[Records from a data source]
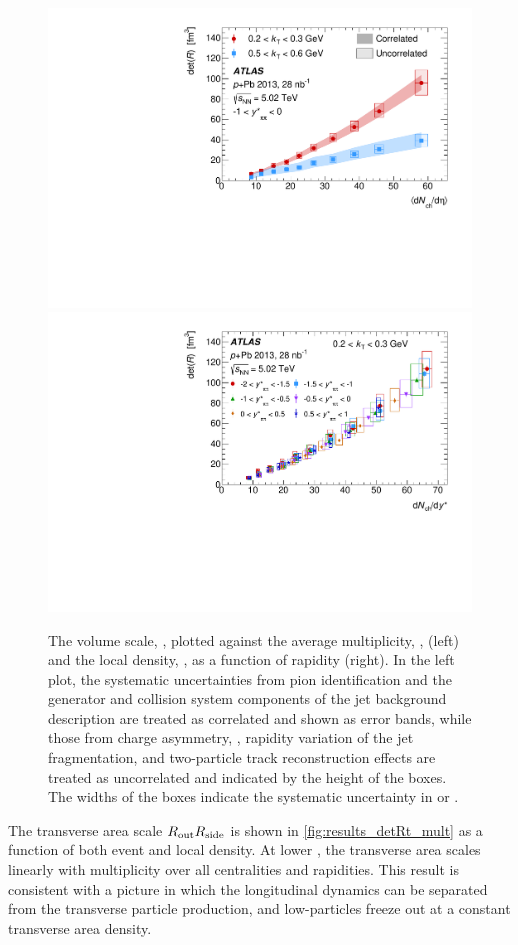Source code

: \begin{figure}[ht]
\centering
\includegraphics[width=0.49\linewidth]{canqosl_detR_vs_avg_mult.pdf}
\includegraphics[width=0.49\linewidth]{canqosl_detR_kt1_vs_mult.pdf}
\caption{The volume scale, \detR, plotted against the average multiplicity, \avgdNdeta, (left) and the local density, \dNdy, as a function of rapidity (right). In the left plot, the systematic uncertainties from pion identification and the generator and collision system components of the jet background description are treated as correlated and shown as error bands, while those from charge asymmetry, \Reff, rapidity variation of the jet fragmentation, and two-particle track reconstruction effects are treated as uncorrelated and indicated by the height of the boxes. The widths of the boxes indicate the systematic uncertainty in \avgdNdeta or \dNdy.}
\label{fig:results_detR_dndeta}
\end{figure}

The transverse area scale $R_{\mathrm{out}}R_{\mathrm{side}}$ is shown in \cref{fig:results_detRt_mult} as a function of both event and local density. At lower \kt, the transverse area scales linearly with multiplicity over all centralities and rapidities. This result is consistent with a picture in which the longitudinal dynamics can be separated from the transverse particle production, and low-\kt particles freeze out at a constant transverse area density.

- _WHAT IS BEING ASKED_: Omitting the pictures, copy each record above exactly as it stands.

- _TASK OUTPUT_:
Source code

: \begin{figure}[ht]
\centering
\includegraphics[width=0.49\linewidth]{canqosl_detR_vs_avg_mult.pdf}
\includegraphics[width=0.49\linewidth]{canqosl_detR_kt1_vs_mult.pdf}
\caption{The volume scale, \detR, plotted against the average multiplicity, \avgdNdeta, (left) and the local density, \dNdy, as a function of rapidity (right). In the left plot, the systematic uncertainties from pion identification and the generator and collision system components of the jet background description are treated as correlated and shown as error bands, while those from charge asymmetry, \Reff, rapidity variation of the jet fragmentation, and two-particle track reconstruction effects are treated as uncorrelated and indicated by the height of the boxes. The widths of the boxes indicate the systematic uncertainty in \avgdNdeta or \dNdy.}
\label{fig:results_detR_dndeta}
\end{figure}

The transverse area scale $R_{\mathrm{out}}R_{\mathrm{side}}$ is shown in \cref{fig:results_detRt_mult} as a function of both event and local density. At lower \kt, the transverse area scales linearly with multiplicity over all centralities and rapidities. This result is consistent with a picture in which the longitudinal dynamics can be separated from the transverse particle production, and low-\kt particles freeze out at a constant transverse area density.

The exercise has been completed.